MATERIAL SUPPLIED START

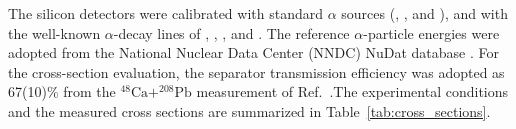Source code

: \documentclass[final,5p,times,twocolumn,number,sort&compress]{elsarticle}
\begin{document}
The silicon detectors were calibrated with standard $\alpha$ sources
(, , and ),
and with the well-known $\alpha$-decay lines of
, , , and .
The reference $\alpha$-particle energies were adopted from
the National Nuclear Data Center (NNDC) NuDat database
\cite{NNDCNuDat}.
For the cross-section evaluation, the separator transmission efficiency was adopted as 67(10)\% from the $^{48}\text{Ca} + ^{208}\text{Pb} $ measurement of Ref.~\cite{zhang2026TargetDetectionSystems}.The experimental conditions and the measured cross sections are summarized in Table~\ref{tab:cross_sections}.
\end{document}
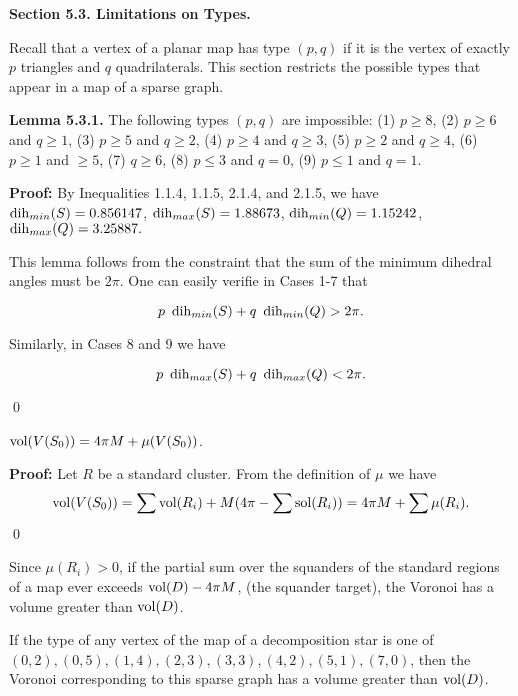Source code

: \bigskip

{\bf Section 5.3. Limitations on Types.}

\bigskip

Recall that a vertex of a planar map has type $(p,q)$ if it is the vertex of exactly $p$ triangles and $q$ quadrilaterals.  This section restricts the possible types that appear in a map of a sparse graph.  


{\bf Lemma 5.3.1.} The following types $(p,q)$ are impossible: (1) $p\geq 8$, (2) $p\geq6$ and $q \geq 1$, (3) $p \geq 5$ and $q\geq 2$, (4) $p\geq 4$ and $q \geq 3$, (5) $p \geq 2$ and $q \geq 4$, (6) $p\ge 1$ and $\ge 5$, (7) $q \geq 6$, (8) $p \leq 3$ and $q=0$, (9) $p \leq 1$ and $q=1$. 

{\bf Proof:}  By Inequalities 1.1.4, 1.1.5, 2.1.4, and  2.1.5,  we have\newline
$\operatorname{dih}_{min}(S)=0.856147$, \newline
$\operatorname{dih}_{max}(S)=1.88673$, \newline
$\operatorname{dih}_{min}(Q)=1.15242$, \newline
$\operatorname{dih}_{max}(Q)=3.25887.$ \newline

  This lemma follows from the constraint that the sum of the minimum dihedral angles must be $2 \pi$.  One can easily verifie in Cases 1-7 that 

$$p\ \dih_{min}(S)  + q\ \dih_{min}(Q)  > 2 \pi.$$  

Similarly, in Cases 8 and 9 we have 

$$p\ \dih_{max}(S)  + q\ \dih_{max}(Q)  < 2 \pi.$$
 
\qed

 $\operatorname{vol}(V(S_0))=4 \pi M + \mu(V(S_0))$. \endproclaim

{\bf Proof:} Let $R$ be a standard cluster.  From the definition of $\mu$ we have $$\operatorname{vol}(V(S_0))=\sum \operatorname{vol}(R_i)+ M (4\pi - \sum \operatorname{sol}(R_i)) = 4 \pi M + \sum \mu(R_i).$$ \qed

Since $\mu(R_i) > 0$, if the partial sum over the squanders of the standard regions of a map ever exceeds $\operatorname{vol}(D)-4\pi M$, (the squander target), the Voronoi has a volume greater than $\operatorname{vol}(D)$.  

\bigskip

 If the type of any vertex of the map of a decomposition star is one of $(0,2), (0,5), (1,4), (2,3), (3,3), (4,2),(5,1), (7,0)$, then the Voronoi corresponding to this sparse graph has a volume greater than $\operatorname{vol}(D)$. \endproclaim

MATERIAL SUPPLIED END
MATERIAL SUPPLIED START

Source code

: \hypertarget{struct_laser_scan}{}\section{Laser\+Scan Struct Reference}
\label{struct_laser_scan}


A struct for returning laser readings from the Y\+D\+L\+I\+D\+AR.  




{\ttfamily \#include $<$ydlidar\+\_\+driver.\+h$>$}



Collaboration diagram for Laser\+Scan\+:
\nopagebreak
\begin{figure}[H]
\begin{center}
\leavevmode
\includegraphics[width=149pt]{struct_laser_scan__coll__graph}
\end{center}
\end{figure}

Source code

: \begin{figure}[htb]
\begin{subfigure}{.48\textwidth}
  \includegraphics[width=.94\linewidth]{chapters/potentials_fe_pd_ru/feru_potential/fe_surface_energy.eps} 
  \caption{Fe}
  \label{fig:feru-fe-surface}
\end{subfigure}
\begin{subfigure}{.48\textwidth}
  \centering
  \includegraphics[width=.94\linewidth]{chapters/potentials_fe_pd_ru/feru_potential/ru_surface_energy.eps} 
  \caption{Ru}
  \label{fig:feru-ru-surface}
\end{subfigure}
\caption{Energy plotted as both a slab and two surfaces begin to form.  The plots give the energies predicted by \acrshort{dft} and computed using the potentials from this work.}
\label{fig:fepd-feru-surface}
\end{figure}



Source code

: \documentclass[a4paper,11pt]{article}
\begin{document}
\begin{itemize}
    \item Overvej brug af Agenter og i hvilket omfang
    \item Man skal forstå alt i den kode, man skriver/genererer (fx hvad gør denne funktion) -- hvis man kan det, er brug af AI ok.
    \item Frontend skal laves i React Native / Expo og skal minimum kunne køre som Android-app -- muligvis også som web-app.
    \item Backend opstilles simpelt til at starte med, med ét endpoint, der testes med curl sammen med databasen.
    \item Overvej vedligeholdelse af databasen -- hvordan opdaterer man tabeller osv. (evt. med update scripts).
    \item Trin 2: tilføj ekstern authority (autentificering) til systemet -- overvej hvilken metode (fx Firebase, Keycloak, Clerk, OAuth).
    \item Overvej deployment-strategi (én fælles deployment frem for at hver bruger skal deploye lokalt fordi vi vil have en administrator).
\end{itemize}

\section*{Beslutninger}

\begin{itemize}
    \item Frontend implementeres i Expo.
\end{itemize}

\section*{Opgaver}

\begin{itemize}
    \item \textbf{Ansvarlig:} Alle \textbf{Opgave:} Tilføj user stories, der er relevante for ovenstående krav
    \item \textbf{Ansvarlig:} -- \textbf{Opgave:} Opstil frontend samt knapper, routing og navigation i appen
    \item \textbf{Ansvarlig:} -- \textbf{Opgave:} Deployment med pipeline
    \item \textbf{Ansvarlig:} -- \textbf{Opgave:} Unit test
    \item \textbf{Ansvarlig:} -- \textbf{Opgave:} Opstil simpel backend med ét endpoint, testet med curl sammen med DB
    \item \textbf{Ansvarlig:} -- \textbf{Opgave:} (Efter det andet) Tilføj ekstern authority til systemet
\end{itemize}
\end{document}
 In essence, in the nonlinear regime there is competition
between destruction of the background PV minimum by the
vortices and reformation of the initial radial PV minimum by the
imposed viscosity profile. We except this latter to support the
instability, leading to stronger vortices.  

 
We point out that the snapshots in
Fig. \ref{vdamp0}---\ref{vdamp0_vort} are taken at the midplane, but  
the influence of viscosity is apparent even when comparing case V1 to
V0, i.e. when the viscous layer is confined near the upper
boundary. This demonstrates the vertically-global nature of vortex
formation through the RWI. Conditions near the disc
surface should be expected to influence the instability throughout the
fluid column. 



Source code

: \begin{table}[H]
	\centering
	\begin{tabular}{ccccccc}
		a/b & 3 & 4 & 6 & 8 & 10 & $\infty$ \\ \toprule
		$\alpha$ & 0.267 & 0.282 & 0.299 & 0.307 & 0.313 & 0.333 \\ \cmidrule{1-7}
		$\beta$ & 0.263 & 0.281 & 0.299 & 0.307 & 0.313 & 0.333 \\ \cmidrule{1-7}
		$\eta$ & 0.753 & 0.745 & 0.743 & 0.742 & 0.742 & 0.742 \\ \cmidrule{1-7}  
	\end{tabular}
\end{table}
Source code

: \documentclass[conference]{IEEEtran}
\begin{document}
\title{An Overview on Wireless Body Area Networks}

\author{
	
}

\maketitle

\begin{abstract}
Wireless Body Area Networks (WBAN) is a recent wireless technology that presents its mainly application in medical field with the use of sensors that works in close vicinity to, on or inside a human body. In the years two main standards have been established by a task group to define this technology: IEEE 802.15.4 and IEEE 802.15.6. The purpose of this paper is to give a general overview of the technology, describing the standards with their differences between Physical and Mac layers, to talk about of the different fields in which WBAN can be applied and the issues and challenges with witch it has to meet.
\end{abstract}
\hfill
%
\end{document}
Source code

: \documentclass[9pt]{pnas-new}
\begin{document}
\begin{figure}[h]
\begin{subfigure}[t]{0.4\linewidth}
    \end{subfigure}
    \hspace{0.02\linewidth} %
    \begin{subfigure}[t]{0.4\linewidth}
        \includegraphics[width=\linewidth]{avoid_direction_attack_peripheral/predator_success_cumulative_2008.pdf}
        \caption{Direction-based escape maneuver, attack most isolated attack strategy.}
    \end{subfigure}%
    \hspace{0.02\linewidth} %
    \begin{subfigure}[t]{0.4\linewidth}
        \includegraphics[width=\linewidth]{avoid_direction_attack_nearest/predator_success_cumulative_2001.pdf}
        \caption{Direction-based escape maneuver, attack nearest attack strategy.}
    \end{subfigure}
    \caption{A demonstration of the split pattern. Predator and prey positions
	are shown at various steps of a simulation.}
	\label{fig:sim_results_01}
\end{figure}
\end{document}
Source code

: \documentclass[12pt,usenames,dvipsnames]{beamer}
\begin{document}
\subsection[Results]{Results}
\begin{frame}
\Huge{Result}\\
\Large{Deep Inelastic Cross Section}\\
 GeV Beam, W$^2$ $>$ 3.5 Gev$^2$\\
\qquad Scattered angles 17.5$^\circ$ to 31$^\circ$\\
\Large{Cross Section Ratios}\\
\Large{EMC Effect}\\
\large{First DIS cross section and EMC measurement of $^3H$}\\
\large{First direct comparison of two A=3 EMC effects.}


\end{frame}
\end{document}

MATERIAL SUPPLIED END
MATERIAL SUPPLIED START

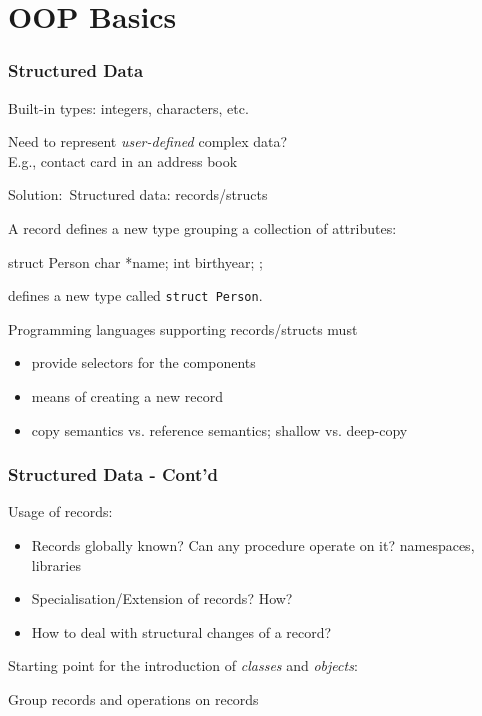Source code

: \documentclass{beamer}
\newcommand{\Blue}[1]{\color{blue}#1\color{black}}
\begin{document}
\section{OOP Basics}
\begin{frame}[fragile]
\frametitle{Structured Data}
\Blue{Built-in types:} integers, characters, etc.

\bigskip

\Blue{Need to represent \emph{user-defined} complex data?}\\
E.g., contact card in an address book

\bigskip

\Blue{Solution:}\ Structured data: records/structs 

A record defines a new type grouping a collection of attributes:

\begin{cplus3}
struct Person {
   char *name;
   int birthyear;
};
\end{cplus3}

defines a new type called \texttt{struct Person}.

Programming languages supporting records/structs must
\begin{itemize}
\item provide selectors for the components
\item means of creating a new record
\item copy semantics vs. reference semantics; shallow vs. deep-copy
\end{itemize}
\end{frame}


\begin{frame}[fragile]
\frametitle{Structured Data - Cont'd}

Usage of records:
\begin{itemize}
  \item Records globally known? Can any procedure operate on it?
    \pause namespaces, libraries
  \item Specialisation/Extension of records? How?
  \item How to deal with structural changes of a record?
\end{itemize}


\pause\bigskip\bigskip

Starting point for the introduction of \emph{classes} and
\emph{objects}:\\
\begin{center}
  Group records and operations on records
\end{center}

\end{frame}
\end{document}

MATERIAL SUPPLIED END

_BRIEF_
Which lines of the data contain the word "beamer"? Copy each one.

_SOLUTION FOR THIS EXERCISE_
: \documentclass[12pt,usenames,dvipsnames]{beamer}
: \documentclass{beamer}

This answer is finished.